Underground space stability and mining related issues
I have been working on coal mine roadway support for years (from 2012), which is mainly for the excavations 500 meters or more beneath the surface, far more complex and difficult than shallow-buried engineering cases. Therefore, I deeply believe that what I am specialized can also serve for some other underground stability analysis or researches.
In the above areas, I have carried out many types of research, mainly focused on lab tests and field investigations. To list some but not to limited to these, bolting theories and mechanisms, all kinds of pullout tests based on different coupling materials, rock bolting tests, etc. Based on these tests, I obtained a lot of publications, of which I prefer to list 5 representative ones below.
1. Xiaowei Feng*, Nong Zhang, Fei Xue, et al. Practices, experience, and lessons learned based on field observations of support failures in some Chinese coal mines, International Journal of Rock Mechanics and Mining Sciences, 123, 104097, 2019. (SCI, IF=7.135)
2. Xiaowei Feng*, Nong Zhang, Zhijie Wen, et al.
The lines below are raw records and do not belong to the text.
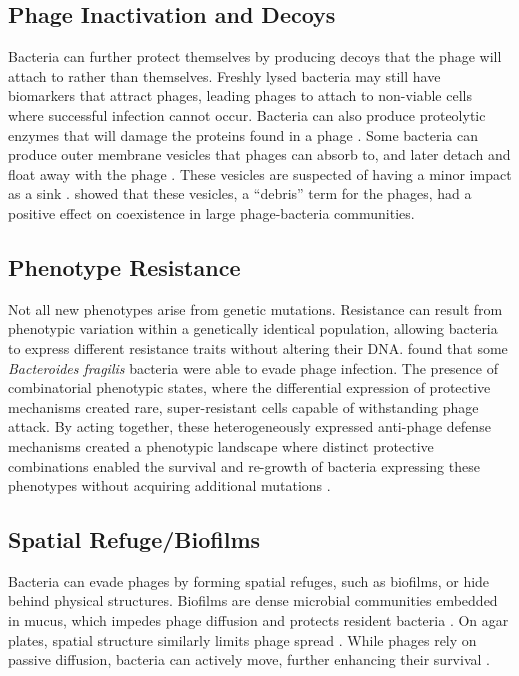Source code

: \subsection{Phage Inactivation and Decoys}
Bacteria can further protect themselves by producing decoys that the phage will attach to rather than themselves. 
Freshly lysed bacteria may still have biomarkers that attract phages, leading phages to attach to non-viable cells where successful infection cannot occur.
Bacteria can also produce proteolytic enzymes that will damage the proteins found in a phage \cite{tanQuorumSensingDetermines2015}. 
Some bacteria can produce outer membrane vesicles that phages can absorb to, and later detach and float away with the phage \cite{rabinovitchBacterialDebrisEcological2003}. 
These vesicles are suspected of having a minor impact as a sink \cite{bullPhageBacterialDynamicsSpatial2018}. 
\citet{deyEmergentHigherorderInteractions2025} showed that these vesicles, a “debris” term for the phages, had a positive effect on coexistence in large phage-bacteria communities. 

\subsection{Phenotype Resistance}
Not all new phenotypes arise from genetic mutations. 
Resistance can result from phenotypic variation within a genetically identical population, allowing bacteria to express different resistance traits without altering their DNA.
\citet{guptaCombinatorialPhenotypicLandscape2025} found that some \textit{Bacteroides fragilis} bacteria were able to evade phage infection.  
The presence of combinatorial phenotypic states, where the differential expression of protective mechanisms created rare, super-resistant cells capable of withstanding phage attack.
By acting together, these heterogeneously expressed anti-phage defense mechanisms created a phenotypic landscape where distinct protective combinations enabled the survival and re-growth of bacteria expressing these phenotypes without acquiring additional mutations \cite{guptaCombinatorialPhenotypicLandscape2025}. 

\subsection{Spatial Refuge/Biofilms} 
Bacteria can evade phages by forming spatial refuges, such as biofilms, or hide behind physical structures. 
Biofilms are dense microbial communities embedded in mucus, which impedes phage diffusion and protects resident bacteria \cite{abedonPhageDelayEnhancing2017}. 
On agar plates, spatial structure similarly limits phage spread \cite{eriksenGrowingMicrocolonyCan2018}. 
While phages rely on passive diffusion, bacteria can actively move, further enhancing their survival \cite{lohrmannInfluenceBacterialSwimming2024}.

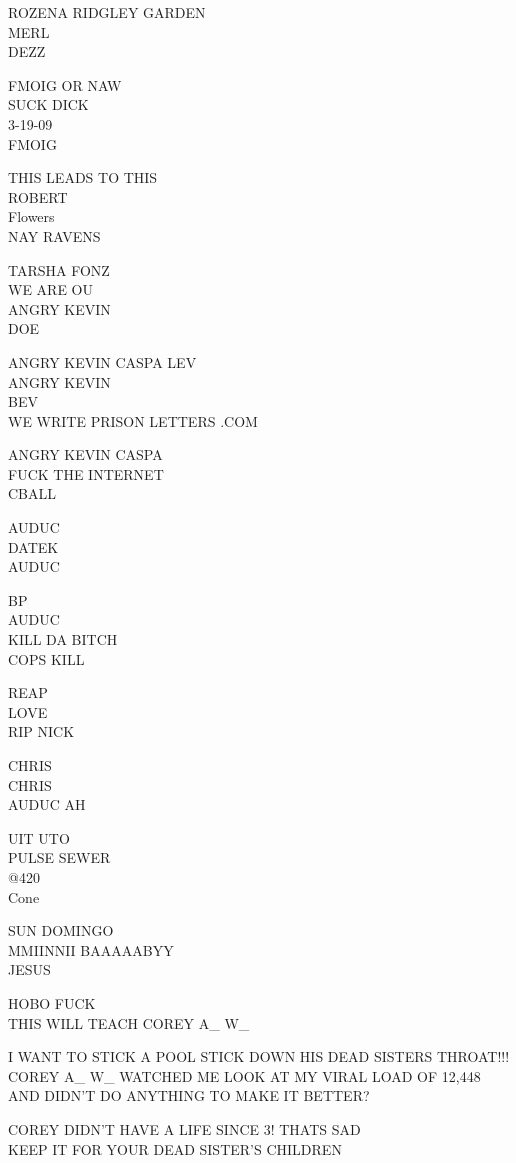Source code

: \documentclass[10pt,letterpaper]{article}
\begin{document}
ROZENA RIDGLEY GARDEN\\
MERL\\
DEZZ

FMOIG OR NAW\\
SUCK DICK\\
3{-}19{-}09\\
FMOIG

THIS LEADS TO THIS\\
ROBERT\\
Flowers\\
NAY RAVENS

TARSHA FONZ\\
WE ARE OU\\
ANGRY KEVIN\\
DOE

ANGRY KEVIN CASPA LEV\\
ANGRY KEVIN\\
BEV\\
WE WRITE PRISON LETTERS .COM

ANGRY KEVIN CASPA\\
FUCK THE INTERNET\\
CBALL

AUDUC\\
DATEK\\
AUDUC

BP\\
AUDUC\\
KILL DA BITCH\\
COPS KILL

REAP\\
LOVE\\
RIP NICK

CHRIS\\
CHRIS\\
AUDUC AH

UIT UTO\\
PULSE SEWER\\
@420\\
Cone

SUN DOMINGO\\
MMIINNII BAAAAABYY\\
JESUS

HOBO FUCK\\
THIS WILL TEACH COREY A\_ W\_

I WANT TO STICK A POOL STICK DOWN HIS DEAD SISTERS THROAT!!!\\
COREY A\_ W\_ WATCHED ME LOOK AT MY VIRAL LOAD OF 12,448 AND DIDN'T DO ANYTHING TO MAKE IT BETTER?

COREY DIDN'T HAVE A LIFE SINCE 3!  THATS SAD\\
KEEP IT FOR YOUR DEAD SISTER'S CHILDREN
\end{document}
Mechanical responses and acoustic emission properties of bolting system under short encapsulation cyclic thrust tests, International Journal of Fatigue, 121, 39-54, 2018. (SCI, IF=4.369)
3. Xiaowei Feng*, Nong Zhang, Sen Yang, et al. Mechanical response of fully bonded bolts under cyclic load. International Journal of Rock Mechanics and Mining Sciences, 109, 138-154, 2018. (SCI, IF=7.135)
4. Xiaowei Feng, Nong Zhang, Fengzhen He, et al. Implementation of a pre-tensioned, fully bonded, bolting system and its failure mechanism based on acoustic emission: A laboratorial and field study. Geotechnical Testing Journal, 2017, 40(6): 978-999. (SCI, IF=1.289)
5. Xiaowei Feng, Nong Zhang. Position-optimization on retained entry and backfilling wall in gob-side entry retaining techniques. International Journal of Coal Science & Technology, 2015, 2(3): 186-195.